Doors have opened for me in California that I never could have anticipated when I moved here. (The one that remains closed was wholly predictable.) I get to work at playing, mostly with musicians who are as good or better than I am. I've been able to graduate from Valley Boy to Gentrifier. After years of uneasy compromise I've been able to return to my roots and ditch my car. I've replaced basketball with Scrabble, to the great benefit of my knees and ankles and who knows what other body parts I might have ruined.
Things couldn't be much better, but they could get much worse at any time. It is not pessimistic to say that, just realistic. There's no meritocracy to be found here, just chaotic systems and revolving doors. Uncertainty and insecurity reign even among very successful people. This mirrors the concurrent inability to establish and agree upon basic facts in the political arena. If it once was hip and new-agey to Live In The Moment, this choice has since become a stifling imposition which precludes setting goals or even knowing what realistic goals would be. Radical empiricism and anomic strain carry the day. I think often of the role that trust plays in behavioral economics and wonder how we are managing to have an economy here at all.
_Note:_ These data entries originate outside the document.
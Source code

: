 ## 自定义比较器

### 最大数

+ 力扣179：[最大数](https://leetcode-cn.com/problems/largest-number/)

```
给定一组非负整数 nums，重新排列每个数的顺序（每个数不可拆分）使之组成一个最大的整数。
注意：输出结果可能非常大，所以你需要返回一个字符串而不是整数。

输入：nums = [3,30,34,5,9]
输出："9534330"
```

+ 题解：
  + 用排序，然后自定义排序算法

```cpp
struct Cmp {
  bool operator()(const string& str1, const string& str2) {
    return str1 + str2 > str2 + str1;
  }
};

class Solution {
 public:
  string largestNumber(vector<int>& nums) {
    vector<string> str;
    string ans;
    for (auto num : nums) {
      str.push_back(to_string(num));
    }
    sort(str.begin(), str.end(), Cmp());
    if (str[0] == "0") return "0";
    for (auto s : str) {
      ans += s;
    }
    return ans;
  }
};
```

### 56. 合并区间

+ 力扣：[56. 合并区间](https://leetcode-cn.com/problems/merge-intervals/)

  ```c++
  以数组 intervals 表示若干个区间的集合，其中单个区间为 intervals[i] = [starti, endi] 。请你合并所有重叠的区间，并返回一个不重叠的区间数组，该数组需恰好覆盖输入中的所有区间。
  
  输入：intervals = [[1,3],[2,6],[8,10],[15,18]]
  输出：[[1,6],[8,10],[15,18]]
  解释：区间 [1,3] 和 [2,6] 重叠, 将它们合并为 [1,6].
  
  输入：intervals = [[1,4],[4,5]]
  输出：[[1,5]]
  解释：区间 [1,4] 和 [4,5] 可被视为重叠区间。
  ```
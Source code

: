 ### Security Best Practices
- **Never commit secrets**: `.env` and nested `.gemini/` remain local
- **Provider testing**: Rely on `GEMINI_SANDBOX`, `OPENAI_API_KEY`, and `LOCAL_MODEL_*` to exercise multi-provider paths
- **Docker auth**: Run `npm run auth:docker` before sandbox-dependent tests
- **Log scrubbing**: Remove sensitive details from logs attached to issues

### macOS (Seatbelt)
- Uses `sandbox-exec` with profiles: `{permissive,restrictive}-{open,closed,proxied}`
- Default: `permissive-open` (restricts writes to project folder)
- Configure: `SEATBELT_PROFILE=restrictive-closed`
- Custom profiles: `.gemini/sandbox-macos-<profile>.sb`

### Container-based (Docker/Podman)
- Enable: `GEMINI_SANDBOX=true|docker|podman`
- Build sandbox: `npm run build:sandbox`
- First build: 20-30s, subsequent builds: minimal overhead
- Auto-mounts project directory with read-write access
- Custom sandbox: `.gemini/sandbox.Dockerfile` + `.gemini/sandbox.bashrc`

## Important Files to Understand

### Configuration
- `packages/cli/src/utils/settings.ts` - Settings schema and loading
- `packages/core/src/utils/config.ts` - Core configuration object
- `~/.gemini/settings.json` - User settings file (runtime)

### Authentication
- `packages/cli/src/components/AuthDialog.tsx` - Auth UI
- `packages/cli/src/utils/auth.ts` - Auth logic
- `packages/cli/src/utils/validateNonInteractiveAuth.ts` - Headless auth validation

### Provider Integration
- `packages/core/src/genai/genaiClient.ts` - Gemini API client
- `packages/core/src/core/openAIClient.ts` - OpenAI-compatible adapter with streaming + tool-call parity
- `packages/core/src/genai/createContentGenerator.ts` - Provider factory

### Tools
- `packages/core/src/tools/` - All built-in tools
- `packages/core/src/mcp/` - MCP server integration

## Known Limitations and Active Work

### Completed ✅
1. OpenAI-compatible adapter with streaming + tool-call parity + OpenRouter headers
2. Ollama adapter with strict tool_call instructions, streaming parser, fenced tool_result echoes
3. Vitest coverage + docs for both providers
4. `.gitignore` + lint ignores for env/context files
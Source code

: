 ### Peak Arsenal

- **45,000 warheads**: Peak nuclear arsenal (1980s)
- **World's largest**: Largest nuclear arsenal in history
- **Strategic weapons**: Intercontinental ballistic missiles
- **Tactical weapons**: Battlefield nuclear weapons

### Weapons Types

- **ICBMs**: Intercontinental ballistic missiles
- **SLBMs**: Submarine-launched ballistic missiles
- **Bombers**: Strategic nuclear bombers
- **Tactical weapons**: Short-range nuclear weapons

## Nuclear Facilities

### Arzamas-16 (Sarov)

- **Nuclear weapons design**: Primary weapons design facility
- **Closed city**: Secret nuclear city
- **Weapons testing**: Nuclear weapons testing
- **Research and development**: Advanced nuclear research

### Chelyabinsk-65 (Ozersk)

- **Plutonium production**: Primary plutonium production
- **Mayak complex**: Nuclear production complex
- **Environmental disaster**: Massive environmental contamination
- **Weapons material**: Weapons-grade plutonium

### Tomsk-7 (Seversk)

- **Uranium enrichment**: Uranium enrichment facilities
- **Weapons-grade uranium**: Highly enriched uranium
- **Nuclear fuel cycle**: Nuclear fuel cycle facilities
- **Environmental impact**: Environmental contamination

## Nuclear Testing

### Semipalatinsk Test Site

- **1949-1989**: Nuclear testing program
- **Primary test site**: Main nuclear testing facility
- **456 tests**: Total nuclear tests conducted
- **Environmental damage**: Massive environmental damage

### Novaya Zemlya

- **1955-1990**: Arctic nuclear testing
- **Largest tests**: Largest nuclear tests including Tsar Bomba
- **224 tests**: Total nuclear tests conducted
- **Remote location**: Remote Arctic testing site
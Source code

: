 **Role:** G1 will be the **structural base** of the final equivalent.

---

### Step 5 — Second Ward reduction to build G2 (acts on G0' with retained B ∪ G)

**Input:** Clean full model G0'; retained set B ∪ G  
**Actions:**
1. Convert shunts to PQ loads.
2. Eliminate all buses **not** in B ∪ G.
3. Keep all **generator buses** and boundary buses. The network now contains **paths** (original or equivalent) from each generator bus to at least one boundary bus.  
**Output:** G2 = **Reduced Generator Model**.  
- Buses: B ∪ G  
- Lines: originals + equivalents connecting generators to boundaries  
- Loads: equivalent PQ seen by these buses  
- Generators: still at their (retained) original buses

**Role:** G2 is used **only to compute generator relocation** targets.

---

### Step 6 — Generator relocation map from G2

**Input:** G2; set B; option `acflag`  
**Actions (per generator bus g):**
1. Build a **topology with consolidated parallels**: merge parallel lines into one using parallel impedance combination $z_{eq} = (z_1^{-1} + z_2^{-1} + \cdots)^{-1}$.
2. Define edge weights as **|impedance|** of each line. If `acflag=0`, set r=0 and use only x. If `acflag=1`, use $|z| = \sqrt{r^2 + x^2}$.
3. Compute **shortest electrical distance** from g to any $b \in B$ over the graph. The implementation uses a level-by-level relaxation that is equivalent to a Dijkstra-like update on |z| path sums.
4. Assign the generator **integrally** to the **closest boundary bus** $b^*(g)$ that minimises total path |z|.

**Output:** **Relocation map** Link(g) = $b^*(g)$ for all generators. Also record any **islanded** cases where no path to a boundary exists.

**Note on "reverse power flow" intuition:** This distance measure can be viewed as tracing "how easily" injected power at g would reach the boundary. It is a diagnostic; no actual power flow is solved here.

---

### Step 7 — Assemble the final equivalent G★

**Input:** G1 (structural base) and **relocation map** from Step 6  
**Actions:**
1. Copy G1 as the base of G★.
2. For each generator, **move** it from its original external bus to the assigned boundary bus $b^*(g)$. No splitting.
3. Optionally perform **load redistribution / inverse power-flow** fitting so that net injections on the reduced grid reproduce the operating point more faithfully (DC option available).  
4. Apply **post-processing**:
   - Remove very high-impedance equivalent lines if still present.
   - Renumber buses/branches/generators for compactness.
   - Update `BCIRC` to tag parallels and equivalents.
I am being conditioned to treat successful people with more suspicion than respect and to accept that reaction in others as I've moved up the food chain.
Things could be worse, but they could also be better. Just in the last six months there have been two appalling train-vehicle collisions along the line that I take to work. A local LA Scrabble player whom no one would suspect of such a thing was accused of cheating and kicked out of the Nationals. The vaunted diversity of Southern California increasingly seems only skin deep. US life expectancy has declined three years in a row. There are rear-guard hipsters and bandwagon Packer fans everywhere. Something is very wrong.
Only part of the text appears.